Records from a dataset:
——

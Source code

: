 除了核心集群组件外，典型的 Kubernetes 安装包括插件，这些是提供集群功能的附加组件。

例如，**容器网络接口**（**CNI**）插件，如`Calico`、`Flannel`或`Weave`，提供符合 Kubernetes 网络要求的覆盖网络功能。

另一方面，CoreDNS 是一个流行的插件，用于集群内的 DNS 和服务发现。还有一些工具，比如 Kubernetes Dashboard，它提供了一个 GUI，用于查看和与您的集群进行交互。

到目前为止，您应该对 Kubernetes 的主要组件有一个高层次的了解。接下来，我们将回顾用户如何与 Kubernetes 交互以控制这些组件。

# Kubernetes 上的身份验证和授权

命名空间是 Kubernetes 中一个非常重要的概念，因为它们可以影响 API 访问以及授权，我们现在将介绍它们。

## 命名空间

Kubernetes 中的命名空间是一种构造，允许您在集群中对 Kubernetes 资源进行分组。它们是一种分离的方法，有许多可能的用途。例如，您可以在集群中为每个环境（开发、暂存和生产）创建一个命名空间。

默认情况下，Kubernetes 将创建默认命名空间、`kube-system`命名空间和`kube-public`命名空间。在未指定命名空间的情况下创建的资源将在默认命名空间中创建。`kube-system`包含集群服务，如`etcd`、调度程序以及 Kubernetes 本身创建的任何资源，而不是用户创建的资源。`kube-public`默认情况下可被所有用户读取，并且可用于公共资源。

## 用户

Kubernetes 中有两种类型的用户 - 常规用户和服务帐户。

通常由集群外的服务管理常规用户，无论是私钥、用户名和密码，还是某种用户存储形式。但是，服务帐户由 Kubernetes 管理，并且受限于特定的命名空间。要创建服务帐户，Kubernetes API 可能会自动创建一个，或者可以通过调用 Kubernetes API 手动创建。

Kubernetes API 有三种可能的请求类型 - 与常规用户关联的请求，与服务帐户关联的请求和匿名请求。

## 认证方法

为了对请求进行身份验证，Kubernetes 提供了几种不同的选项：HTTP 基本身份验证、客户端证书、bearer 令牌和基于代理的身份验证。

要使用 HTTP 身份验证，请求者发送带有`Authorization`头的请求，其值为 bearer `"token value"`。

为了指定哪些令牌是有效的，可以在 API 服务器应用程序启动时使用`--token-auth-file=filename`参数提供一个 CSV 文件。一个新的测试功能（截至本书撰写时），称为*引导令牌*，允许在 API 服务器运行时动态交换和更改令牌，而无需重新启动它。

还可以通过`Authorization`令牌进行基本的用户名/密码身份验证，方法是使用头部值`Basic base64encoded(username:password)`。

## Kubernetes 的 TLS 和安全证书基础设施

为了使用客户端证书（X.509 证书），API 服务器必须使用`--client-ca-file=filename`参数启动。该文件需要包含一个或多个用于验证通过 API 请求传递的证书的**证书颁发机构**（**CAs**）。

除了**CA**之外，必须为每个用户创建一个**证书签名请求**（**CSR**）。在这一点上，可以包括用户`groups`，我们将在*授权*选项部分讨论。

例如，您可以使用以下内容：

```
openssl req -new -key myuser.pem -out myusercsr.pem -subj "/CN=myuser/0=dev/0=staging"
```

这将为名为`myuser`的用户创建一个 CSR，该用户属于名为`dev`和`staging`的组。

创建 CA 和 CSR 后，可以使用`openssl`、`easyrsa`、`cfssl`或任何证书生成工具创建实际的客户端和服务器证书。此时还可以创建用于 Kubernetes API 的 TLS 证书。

——

Task goal
Report the count of lines in the entries that contain the string "file", and nothing besides it.

Solution to this problem
2